**WORK TO BE COMPLETED**
The lines to return run from the start of the material below through the line holding "## Dinamica dell'attacco", both included; please give them back exactly, minus the pictures.

━━ GIVEN RECORDS

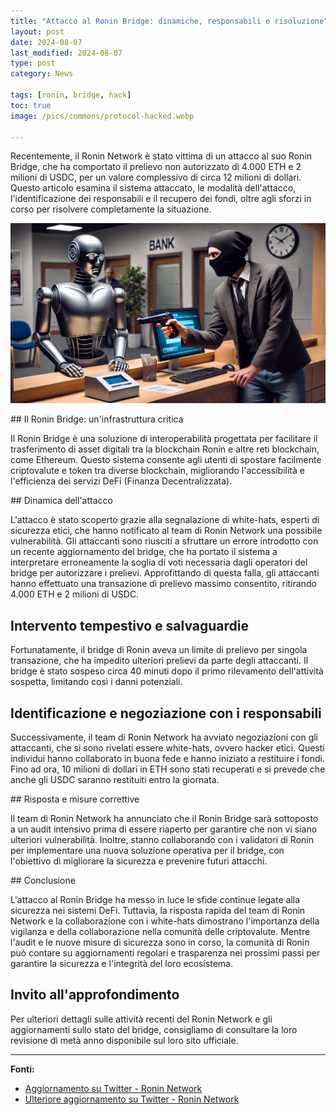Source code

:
 ```yaml
---
title: "Attacco al Ronin Bridge: dinamiche, responsabili e risoluzione"
layout: post
date: 2024-08-07 
last_modified: 2024-08-07 
type: post
category: News

tags: [ronin, bridge, hack]
toc: true
image: /pics/commons/protocol-hacked.webp

---
```

Recentemente, il Ronin Network è stato vittima di un attacco al suo Ronin Bridge, che ha comportato il prelievo non autorizzato di 4.000 ETH e 2 milioni di USDC, per un valore complessivo di circa 12 milioni di dollari. Questo articolo esamina il sistema attaccato, le modalità dell'attacco, l'identificazione dei responsabili e il recupero dei fondi, oltre agli sforzi in corso per risolvere completamente la situazione.

![image of robot robbed by villain](/pics/commons/protocol-hacked.webp)


## Il Ronin Bridge: un'infrastruttura critica

Il Ronin Bridge è una soluzione di interoperabilità progettata per facilitare il trasferimento di asset digitali tra la blockchain Ronin e altre reti blockchain, come Ethereum. Questo sistema consente agli utenti di spostare facilmente criptovalute e token tra diverse blockchain, migliorando l'accessibilità e l'efficienza dei servizi DeFi (Finanza Decentralizzata).

## Dinamica dell'attacco

L'attacco è stato scoperto grazie alla segnalazione di white-hats, esperti di sicurezza etici, che hanno notificato al team di Ronin Network una possibile vulnerabilità. Gli attaccanti sono riusciti a sfruttare un errore introdotto con un recente aggiornamento del bridge, che ha portato il sistema a interpretare erroneamente la soglia di voti necessaria dagli operatori del bridge per autorizzare i prelievi. Approfittando di questa falla, gli attaccanti hanno effettuato una transazione di prelievo massimo consentito, ritirando 4.000 ETH e 2 milioni di USDC.

## Intervento tempestivo e salvaguardie

Fortunatamente, il bridge di Ronin aveva un limite di prelievo per singola transazione, che ha impedito ulteriori prelievi da parte degli attaccanti. Il bridge è stato sospeso circa 40 minuti dopo il primo rilevamento dell'attività sospetta, limitando così i danni potenziali.

## Identificazione e negoziazione con i responsabili

Successivamente, il team di Ronin Network ha avviato negoziazioni con gli attaccanti, che si sono rivelati essere white-hats, ovvero hacker etici. Questi individui hanno collaborato in buona fede e hanno iniziato a restituire i fondi. Fino ad ora, 10 milioni di dollari in ETH sono stati recuperati e si prevede che anche gli USDC saranno restituiti entro la giornata.

## Risposta e misure correttive

Il team di Ronin Network ha annunciato che il Ronin Bridge sarà sottoposto a un audit intensivo prima di essere riaperto per garantire che non vi siano ulteriori vulnerabilità. Inoltre, stanno collaborando con i validatori di Ronin per implementare una nuova soluzione operativa per il bridge, con l'obiettivo di migliorare la sicurezza e prevenire futuri attacchi.

## Conclusione

L'attacco al Ronin Bridge ha messo in luce le sfide continue legate alla sicurezza nei sistemi DeFi. Tuttavia, la risposta rapida del team di Ronin Network e la collaborazione con i white-hats dimostrano l'importanza della vigilanza e della collaborazione nella comunità delle criptovalute. Mentre l'audit e le nuove misure di sicurezza sono in corso, la comunità di Ronin può contare su aggiornamenti regolari e trasparenza nei prossimi passi per garantire la sicurezza e l'integrità del loro ecosistema.

## Invito all'approfondimento
Per ulteriori dettagli sulle attività recenti del Ronin Network e gli aggiornamenti sullo stato del bridge, consigliamo di consultare la loro revisione di metà anno disponibile sul loro sito ufficiale.

---

**Fonti:**
- [Aggiornamento su Twitter - Ronin Network](https://x.com/Ronin_Network/status/1820804772917588339)
- [Ulteriore aggiornamento su Twitter - Ronin Network](https://x.com/Ronin_Network/status/1820846361945792751)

━━━━

**SOLUTION**
Source code

:
 ```yaml
---
title: "Attacco al Ronin Bridge: dinamiche, responsabili e risoluzione"
layout: post
date: 2024-08-07 
last_modified: 2024-08-07 
type: post
category: News

tags: [ronin, bridge, hack]
toc: true
image: /pics/commons/protocol-hacked.webp

---
```

Recentemente, il Ronin Network è stato vittima di un attacco al suo Ronin Bridge, che ha comportato il prelievo non autorizzato di 4.000 ETH e 2 milioni di USDC, per un valore complessivo di circa 12 milioni di dollari. Questo articolo esamina il sistema attaccato, le modalità dell'attacco, l'identificazione dei responsabili e il recupero dei fondi, oltre agli sforzi in corso per risolvere completamente la situazione.

![image of robot robbed by villain](/pics/commons/protocol-hacked.webp)


## Il Ronin Bridge: un'infrastruttura critica

Il Ronin Bridge è una soluzione di interoperabilità progettata per facilitare il trasferimento di asset digitali tra la blockchain Ronin e altre reti blockchain, come Ethereum. Questo sistema consente agli utenti di spostare facilmente criptovalute e token tra diverse blockchain, migliorando l'accessibilità e l'efficienza dei servizi DeFi (Finanza Decentralizzata).

## Dinamica dell'attacco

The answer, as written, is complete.